↓

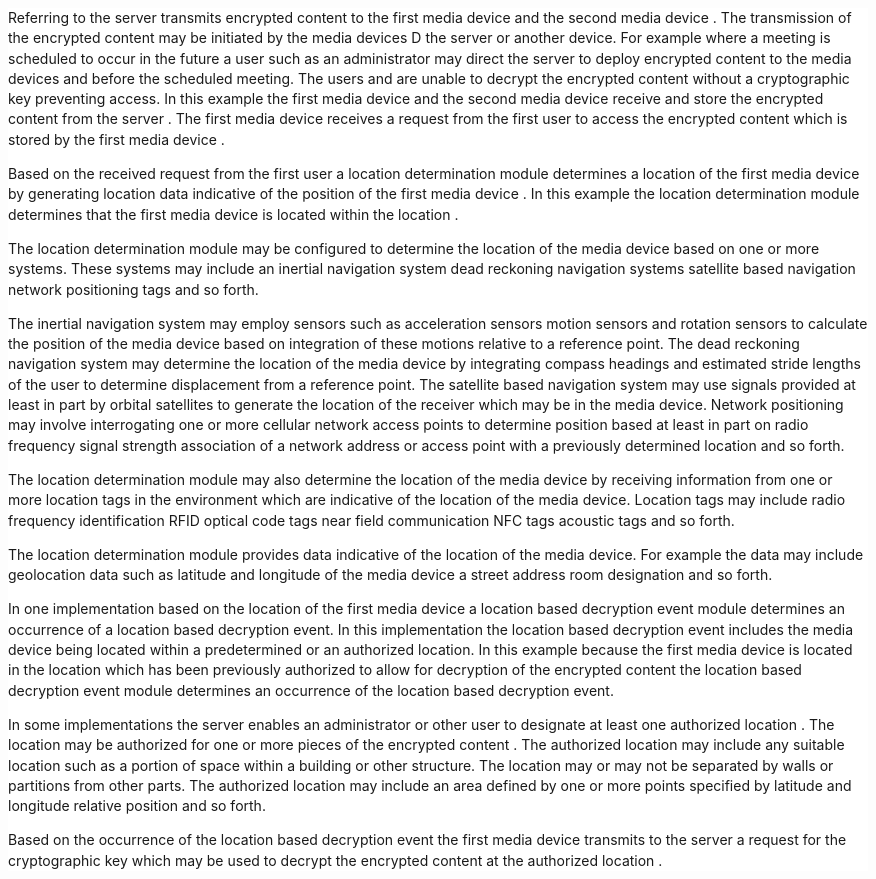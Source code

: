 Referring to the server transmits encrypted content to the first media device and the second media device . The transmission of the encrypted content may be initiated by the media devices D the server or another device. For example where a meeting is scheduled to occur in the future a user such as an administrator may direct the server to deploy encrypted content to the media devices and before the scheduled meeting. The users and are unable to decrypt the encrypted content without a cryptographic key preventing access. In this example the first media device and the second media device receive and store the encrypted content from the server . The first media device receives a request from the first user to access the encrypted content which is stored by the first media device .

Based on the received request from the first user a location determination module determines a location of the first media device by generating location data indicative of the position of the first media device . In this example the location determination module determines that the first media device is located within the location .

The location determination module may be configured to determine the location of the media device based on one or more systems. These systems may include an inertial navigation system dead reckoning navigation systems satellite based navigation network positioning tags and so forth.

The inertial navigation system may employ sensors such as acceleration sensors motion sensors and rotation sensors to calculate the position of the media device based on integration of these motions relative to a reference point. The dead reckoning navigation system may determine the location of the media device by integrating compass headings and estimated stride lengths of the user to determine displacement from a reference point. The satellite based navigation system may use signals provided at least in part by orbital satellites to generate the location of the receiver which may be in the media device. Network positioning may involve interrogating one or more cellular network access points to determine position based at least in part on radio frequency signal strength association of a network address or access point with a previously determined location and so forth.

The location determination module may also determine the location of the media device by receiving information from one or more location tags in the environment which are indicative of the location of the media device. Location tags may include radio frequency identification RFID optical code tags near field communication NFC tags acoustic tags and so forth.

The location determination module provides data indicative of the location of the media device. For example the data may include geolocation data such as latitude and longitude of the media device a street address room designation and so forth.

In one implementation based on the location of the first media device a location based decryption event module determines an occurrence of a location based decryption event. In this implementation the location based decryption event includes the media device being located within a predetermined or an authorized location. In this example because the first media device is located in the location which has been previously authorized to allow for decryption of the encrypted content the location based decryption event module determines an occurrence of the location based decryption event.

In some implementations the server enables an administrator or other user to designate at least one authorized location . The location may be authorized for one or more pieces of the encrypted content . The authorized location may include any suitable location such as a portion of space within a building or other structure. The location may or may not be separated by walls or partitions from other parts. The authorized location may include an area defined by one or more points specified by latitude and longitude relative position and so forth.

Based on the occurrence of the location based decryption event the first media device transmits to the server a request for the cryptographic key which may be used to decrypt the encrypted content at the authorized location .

↑
↓

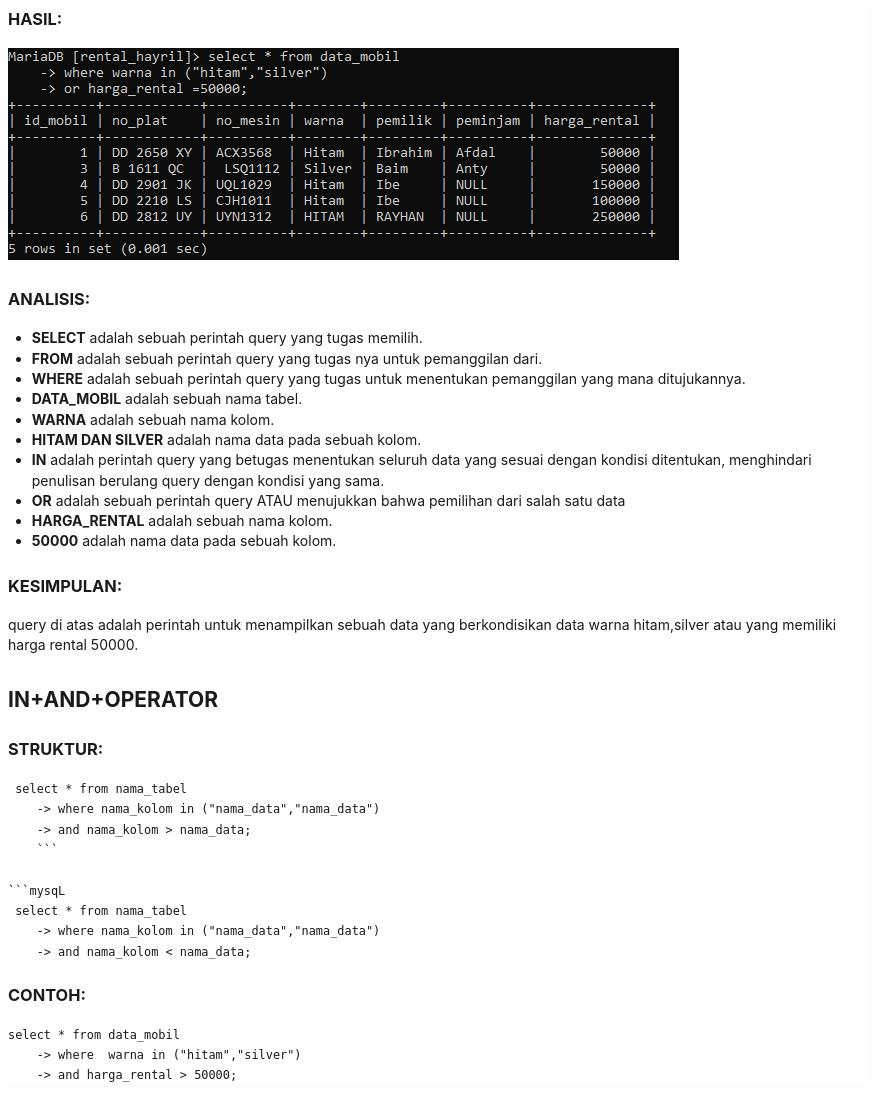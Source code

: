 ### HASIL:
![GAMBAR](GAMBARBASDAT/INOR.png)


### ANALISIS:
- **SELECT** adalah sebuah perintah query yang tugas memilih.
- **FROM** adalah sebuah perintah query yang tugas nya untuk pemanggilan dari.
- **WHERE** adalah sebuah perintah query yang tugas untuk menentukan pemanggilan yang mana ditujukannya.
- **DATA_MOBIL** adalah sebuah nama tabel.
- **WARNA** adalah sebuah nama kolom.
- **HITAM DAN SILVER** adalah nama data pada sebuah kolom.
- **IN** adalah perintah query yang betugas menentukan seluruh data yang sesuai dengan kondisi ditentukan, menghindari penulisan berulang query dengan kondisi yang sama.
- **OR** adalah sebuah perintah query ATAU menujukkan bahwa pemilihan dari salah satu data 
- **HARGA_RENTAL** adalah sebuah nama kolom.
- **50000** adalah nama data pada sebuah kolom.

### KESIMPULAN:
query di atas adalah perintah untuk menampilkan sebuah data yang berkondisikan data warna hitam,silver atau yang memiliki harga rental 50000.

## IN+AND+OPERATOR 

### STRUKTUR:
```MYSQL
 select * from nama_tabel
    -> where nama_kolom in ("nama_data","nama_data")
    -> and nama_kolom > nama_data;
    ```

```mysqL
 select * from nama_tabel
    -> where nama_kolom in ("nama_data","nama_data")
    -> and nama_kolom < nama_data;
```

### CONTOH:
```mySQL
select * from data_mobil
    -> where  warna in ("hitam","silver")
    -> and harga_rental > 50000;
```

↑

WHAT THE TASK ASKS »
If a line in the records above includes the string "pada", copy it.

YOUR RESPONSE »
- **HITAM DAN SILVER** adalah nama data pada sebuah kolom.
- **50000** adalah nama data pada sebuah kolom.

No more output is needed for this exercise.